■ EXERCISE
Below are some records; find each line that carries the word "href" and copy it.

■ DATASET RECORDS
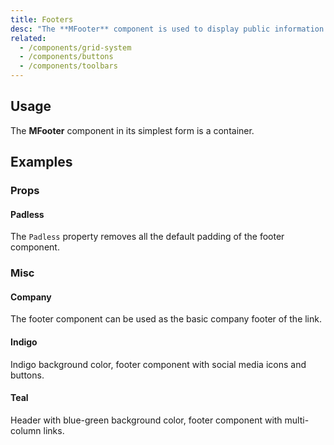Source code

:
 ```yaml
---
title: Footers
desc: "The **MFooter** component is used to display public information that users may want to access from any page in the website."
related:
  - /components/grid-system
  - /components/buttons
  - /components/toolbars
---
```


## Usage

The **MFooter** component in its simplest form is a container.

<footers-usage></footers-usage>

## Examples

### Props

#### Padless

The `Padless` property removes all the default padding of the footer component.

<example file="" />

### Misc

#### Company

The footer component can be used as the basic company footer of the link.

<example file="" />

#### Indigo

Indigo background color, footer component with social media icons and buttons.

<example file="" />

#### Teal

Header with blue-green background color, footer component with multi-column links.

<example file="" />

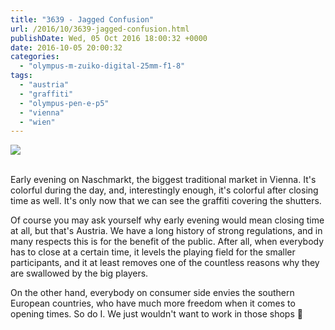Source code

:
```yaml
---
title: "3639 - Jagged Confusion"
url: /2016/10/3639-jagged-confusion.html
publishDate: Wed, 05 Oct 2016 18:00:32 +0000
date: 2016-10-05 20:00:32
categories: 
  - "olympus-m-zuiko-digital-25mm-f1-8"
tags: 
  - "austria"
  - "graffiti"
  - "olympus-pen-e-p5"
  - "vienna"
  - "wien"
---
```

<div class="container">
<div class="center"><a target="_blank" href="https://d25zfm9zpd7gm5.cloudfront.net/1200x1200/2016/20160606_191425_lr.jpg"><img class="webfeedsFeaturedVisual" src="https://d25zfm9zpd7gm5.cloudfront.net/0600x0600/2016/20160606_191425_lr.jpg" /></a></div>
</div>
<br />

Early evening on Naschmarkt, the biggest traditional market in Vienna. It's colorful during the day, and, interestingly enough, it's colorful after closing time as well. It's only now that we can see the graffiti covering the shutters. 

<a target="_blank" href="https://d25zfm9zpd7gm5.cloudfront.net/1200x1200/2016/20160606_191750_lr.jpg"><img style="margin: 0pt 0px 0pt 10px; float: right;" src="https://d25zfm9zpd7gm5.cloudfront.net/0150x0150/2016/20160606_191750_lr.jpg" alt="" border="0" /></a> Of course you may ask yourself why early evening would mean closing time at all, but that's Austria. We have a long history of strong regulations, and in many respects this is for the benefit of the public. After all, when everybody has to close at a certain time, it levels the playing field for the smaller participants, and it at least removes one of the countless reasons why they are swallowed by the big players. 

On the other hand, everybody on consumer side envies the southern European countries, who have much more freedom when it comes to opening times. So do I. We just wouldn't want to work in those shops 🙂
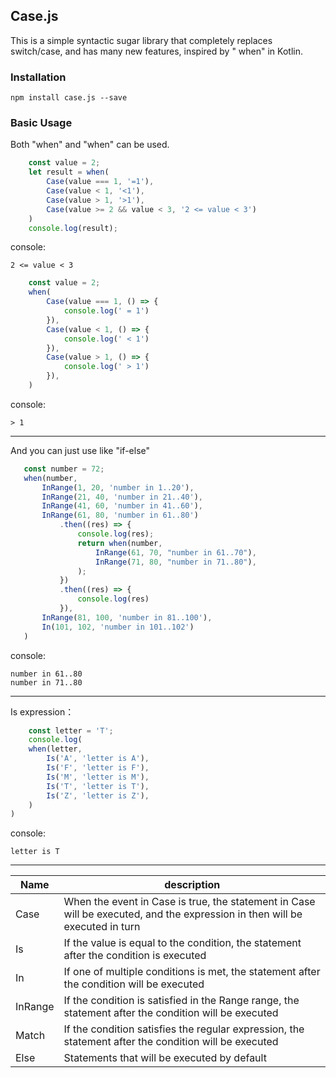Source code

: ## Case.js

This is a simple syntactic sugar library that completely replaces switch/case, and has many new features, inspired by "
when" in Kotlin.

### Installation

```
npm install case.js --save
```

### Basic Usage

Both "when" and "when" can be used.

```javascript
    const value = 2;
    let result = when(
        Case(value === 1, '=1'),
        Case(value < 1, '<1'),
        Case(value > 1, '>1'),
        Case(value >= 2 && value < 3, '2 <= value < 3')
    )
    console.log(result);
```

console:

```
2 <= value < 3
```



```javascript
    const value = 2;
    when(
        Case(value === 1, () => {
            console.log(' = 1')
        }),
        Case(value < 1, () => {
            console.log(' < 1')
        }),
        Case(value > 1, () => {
            console.log(' > 1')
        }),
    )
```

console:

```
> 1
```



------



And you can just use like "if-else"

 ```javascript
    const number = 72;
    when(number,
        InRange(1, 20, 'number in 1..20'),
        InRange(21, 40, 'number in 21..40'),
        InRange(41, 60, 'number in 41..60'),
        InRange(61, 80, 'number in 61..80')
            .then((res) => {
                console.log(res);
                return when(number,
                    InRange(61, 70, "number in 61..70"),
                    InRange(71, 80, "number in 71..80"),
                );
            })
            .then((res) => {
                console.log(res)
            }),
        InRange(81, 100, 'number in 81..100'),
        In(101, 102, 'number in 101..102')
    )
 ```

console:

```
number in 61..80
number in 71..80
```



----

Is expression：

```javascript
    const letter = 'T';
    console.log(
    when(letter,
        Is('A', 'letter is A'),
        Is('F', 'letter is F'),
        Is('M', 'letter is M'),
        Is('T', 'letter is T'),
        Is('Z', 'letter is Z'),
    )
)
```

console:

```
letter is T
```

---------

| Name    | description                                                  |
| ------- | ------------------------------------------------------------ |
| Case    | When the event in Case is true, the statement in Case will be executed, and the expression in then will be executed in turn |
| Is      | If the value is equal to the condition, the statement after the condition is executed |
| In      | If one of multiple conditions is met, the statement after the condition will be executed |
| InRange | If the condition is satisfied in the Range range, the statement after the condition will be executed |
| Match   | If the condition satisfies the regular expression, the statement after the condition will be executed |
| Else    | Statements that will be executed by default                  |
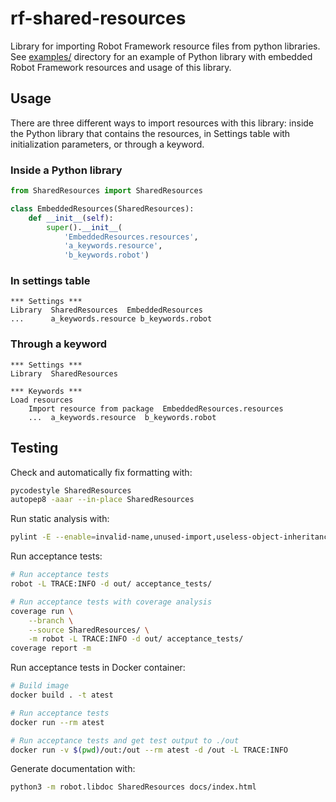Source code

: # rf-shared-resources

Library for importing Robot Framework resource files from python libraries. See [examples/](./examples) directory for an example of Python library with embedded Robot Framework resources and usage of this library.

## Usage

There are three different ways to import resources with this library: inside the Python library that contains the resources, in Settings table with initialization parameters, or through a keyword.

### Inside a Python library

```python
from SharedResources import SharedResources

class EmbeddedResources(SharedResources):
    def __init__(self):
        super().__init__(
            'EmbeddedResources.resources',
            'a_keywords.resource',
            'b_keywords.robot')
```

### In settings table

```robot
*** Settings ***
Library  SharedResources  EmbeddedResources
...      a_keywords.resource b_keywords.robot
```

### Through a keyword

```robot
*** Settings ***
Library  SharedResources

*** Keywords ***
Load resources
    Import resource from package  EmbeddedResources.resources
    ...  a_keywords.resource  b_keywords.robot
```

## Testing

Check and automatically fix formatting with:

```bash
pycodestyle SharedResources
autopep8 -aaar --in-place SharedResources
```

Run static analysis with:

```bash
pylint -E --enable=invalid-name,unused-import,useless-object-inheritance SharedResources
```

Run acceptance tests:

```bash
# Run acceptance tests
robot -L TRACE:INFO -d out/ acceptance_tests/

# Run acceptance tests with coverage analysis
coverage run \
    --branch \
    --source SharedResources/ \
    -m robot -L TRACE:INFO -d out/ acceptance_tests/
coverage report -m
```

Run acceptance tests in Docker container:

```bash
# Build image
docker build . -t atest

# Run acceptance tests
docker run --rm atest

# Run acceptance tests and get test output to ./out
docker run -v $(pwd)/out:/out --rm atest -d /out -L TRACE:INFO
```

Generate documentation with:

```bash
python3 -m robot.libdoc SharedResources docs/index.html
```
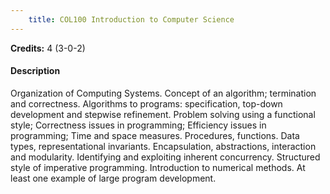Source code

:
 ```yaml
---
    title: COL100 Introduction to Computer Science
---
```

**Credits:** 4 (3-0-2)



#### Description 
Organization of Computing Systems. Concept of an algorithm; termination and correctness. Algorithms to programs: specification, top-down development and stepwise refinement. Problem solving using a functional style; Correctness issues in programming; Efficiency issues in programming; Time and space measures. Procedures, functions. Data types, representational invariants. Encapsulation, abstractions, interaction and modularity. Identifying and exploiting inherent concurrency. Structured style of imperative programming. Introduction to numerical methods. At least one example of large program development.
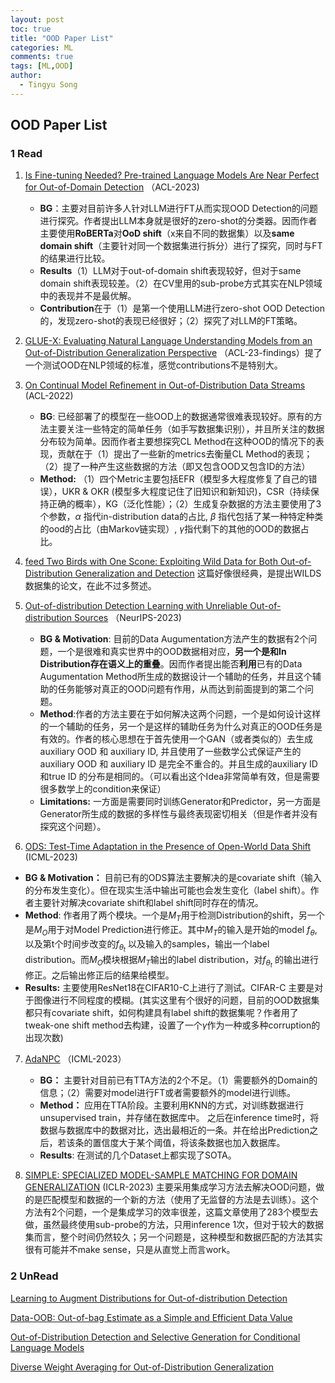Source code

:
 ```yaml
---
layout: post
toc: true
title: "OOD Paper List"
categories: ML
comments: true
tags: [ML,OOD]
author: 
  - Tingyu Song 
---
```


## OOD Paper List 

### 1 Read

1. [Is Fine-tuning Needed? Pre-trained Language Models Are Near Perfect for Out-of-Domain Detection](https://arxiv.org/abs/2305.13282) （ACL-2023) 
	* **BG**：主要对目前许多人针对LLM进行FT从而实现OOD Detection的问题进行探究。作者提出LLM本身就是很好的zero-shot的分类器。因而作者主要使用**RoBERTa**对**OoD shift**（x来自不同的数据集）以及**same domain shift**（主要针对同一个数据集进行拆分）进行了探究，同时与FT的结果进行比较。
	* **Results**（1）LLM对于out-of-domain shift表现较好，但对于same domain shift表现较差。（2）在CV里用的sub-probe方式其实在NLP领域中的表现并不是最优解。
	* **Contribution**在于（1）是第一个使用LLM进行zero-shot OOD Detection的，发现zero-shot的表现已经很好；（2）探究了对LLM的FT策略。

2. [GLUE-X: Evaluating Natural Language Understanding Models from an Out-of-Distribution Generalization Perspective]() （ACL-23-findings）提了一个测试OOD在NLP领域的标准，感觉contributions不是特别大。

3. [On Continual Model Refinement in Out-of-Distribution Data Streams]() (ACL-2022)
	* **BG**: 已经部署了的模型在一些OOD上的数据通常很难表现较好。原有的方法主要关注一些特定的简单任务（如手写数据集识别），并且所关注的数据分布较为简单。因而作者主要想探究CL Method在这种OOD的情况下的表现，贡献在于（1）提出了一些新的metrics去衡量CL Method的表现；（2）提了一种产生这些数据的方法（即又包含OOD又包含ID的方法）
	* **Method:** （1）四个Metric主要包括EFR（模型多大程度修复了自己的错误），UKR & OKR (模型多大程度记住了旧知识和新知识)，CSR（持续保持正确的概率），KG（泛化性能）；（2）生成复杂数据的方法主要使用了3个参数，$\alpha$ 指代in-distribution data的占比, $\beta$ 指代包括了某一种特定种类的ood的占比（由Markov链实现）, $\gamma$指代剩下的其他的OOD的数据占比。

4. [feed Two Birds with One Scone: Exploiting Wild Data for Both Out-of-Distribution Generalization and Detection]() 这篇好像很经典，是提出WILDS数据集的论文，在此不过多赘述。

5. [Out-of-distribution Detection Learning with Unreliable Out-of-distribution Sources]() （NeurIPS-2023)
	* **BG & Motivation**: 目前的Data Augumentation方法产生的数据有2个问题，一个是很难和真实世界中的OOD数据相对应，**另一个是和In Distribution存在语义上的重叠**。因而作者提出能否**利用**已有的Data Augumentation Method所生成的数据设计一个辅助的任务，并且这个辅助的任务能够对真正的OOD问题有作用，从而达到前面提到的第二个问题。
	* **Method**:作者的方法主要在于如何解决这两个问题，一个是如何设计这样的一个辅助的任务，另一个是这样的辅助任务为什么对真正的OOD任务是有效的。作者的核心思想在于首先使用一个GAN（或者类似的）去生成 auxiliary OOD 和 auxiliary ID, 并且使用了一些数学公式保证产生的auxiliary OOD 和 auxiliary ID 是完全不重合的。并且生成的auxiliary ID 和true ID 的分布是相同的。（可以看出这个Idea非常简单有效，但是需要很多数学上的condition来保证）
	* **Limitations:** 一方面是需要同时训练Generator和Predictor，另一方面是Generator所生成的数据的多样性与最终表现密切相关（但是作者并没有探究这个问题）。

6. [ODS: Test-Time Adaptation in the Presence of Open-World Data Shift](https://proceedings.mlr.press/v202/zhou23e.html) (ICML-2023)
* **BG & Motivation：** 目前已有的ODS算法主要解决的是covariate shift（输入的分布发生变化）。但在现实生活中输出可能也会发生变化（label shift）。作者主要针对解决covariate shift和label shift同时存在的情况。
* **Method**: 作者用了两个模块。一个是$M_T$用于检测Distribution的shift，另一个是$M_O$用于对Model Prediction进行修正。其中$M_T$的输入是开始的model $f_{\theta}$, 以及第t个时间步改变的$f_{\theta_t}$ 以及输入的samples，输出一个label distribution。而$M_O$模块根据$M_T$输出的label distribution，对$f_{\theta_t}$ 的输出进行修正。之后输出修正后的结果给模型。
* **Results:** 主要使用ResNet18在CIFAR10-C上进行了测试。CIFAR-C 主要是对于图像进行不同程度的模糊。(其实这里有个很好的问题，目前的OOD数据集都只有covariate shift，如何构建具有label shift的数据集呢？作者用了tweak-one shift method去构建，设置了一个$\gamma$作为一种或多种corruption的出现次数)

7. [AdaNPC](https://arxiv.org/abs/2304.12566) （ICML-2023）
	* **BG：** 主要针对目前已有TTA方法的2个不足。（1）需要额外的Domain的信息；（2）需要对model进行FT或者需要额外的model进行训练。
	* **Method：** 应用在TTA阶段。主要利用KNN的方式，对训练数据进行unsupervised train，并存储在数据库中。 之后在inference time时，将数据与数据库中的数据对比，选出最相近的一条。并在给出Prediction之后，若该条的置信度大于某个阈值，将该条数据也加入数据库。
	* **Results**: 在测试的几个Dataset上都实现了SOTA。

8. [SIMPLE: SPECIALIZED MODEL-SAMPLE MATCHING FOR DOMAIN GENERALIZATION]() (ICLR-2023) 主要采用集成学习方法去解决OOD问题，做的是匹配模型和数据的一个新的方法（使用了无监督的方法是去训练）。这个方法有2个问题，一个是集成学习的效率很差，这篇文章使用了283个模型去做，虽然最终使用sub-probe的方法，只用inference 1次，但对于较大的数据集而言，整个时间仍然较久；另一个问题是，这种模型和数据匹配的方法其实很有可能并不make sense，只是从直觉上而言work。

### 2 UnRead 

[Learning to Augment Distributions for Out-of-distribution Detection]()

[Data-OOB: Out-of-bag Estimate as a Simple and Efficient Data Value]()

[Out-of-Distribution Detection and Selective Generation for Conditional Language Models]()

[Diverse Weight Averaging for Out-of-Distribution Generalization]()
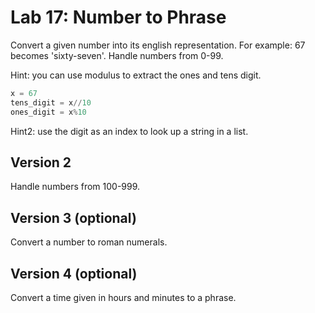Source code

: # Lab 17: Number to Phrase

Convert a given number into its english representation. For example: 67 becomes 'sixty-seven'. Handle numbers from 0-99.


Hint: you can use modulus to extract the ones and tens digit.


```python
x = 67
tens_digit = x//10
ones_digit = x%10
```
Hint2: use the digit as an index to look up a string in a list.

## Version 2

Handle numbers from 100-999.

## Version 3 (optional)

Convert a number to roman numerals.

## Version 4 (optional)

Convert a time given in hours and minutes to a phrase.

■ RESPONSE TO THE EXERCISE
<div class="center"><a target="_blank" href="https://d25zfm9zpd7gm5.cloudfront.net/1200x1200/2016/20160606_191425_lr.jpg"><img class="webfeedsFeaturedVisual" src="https://d25zfm9zpd7gm5.cloudfront.net/0600x0600/2016/20160606_191425_lr.jpg" /></a></div>
<a target="_blank" href="https://d25zfm9zpd7gm5.cloudfront.net/1200x1200/2016/20160606_191750_lr.jpg"><img style="margin: 0pt 0px 0pt 10px; float: right;" src="https://d25zfm9zpd7gm5.cloudfront.net/0150x0150/2016/20160606_191750_lr.jpg" alt="" border="0" /></a> Of course you may ask yourself why early evening would mean closing time at all, but that's Austria. We have a long history of strong regulations, and in many respects this is for the benefit of the public. After all, when everybody has to close at a certain time, it levels the playing field for the smaller participants, and it at least removes one of the countless reasons why they are swallowed by the big players. 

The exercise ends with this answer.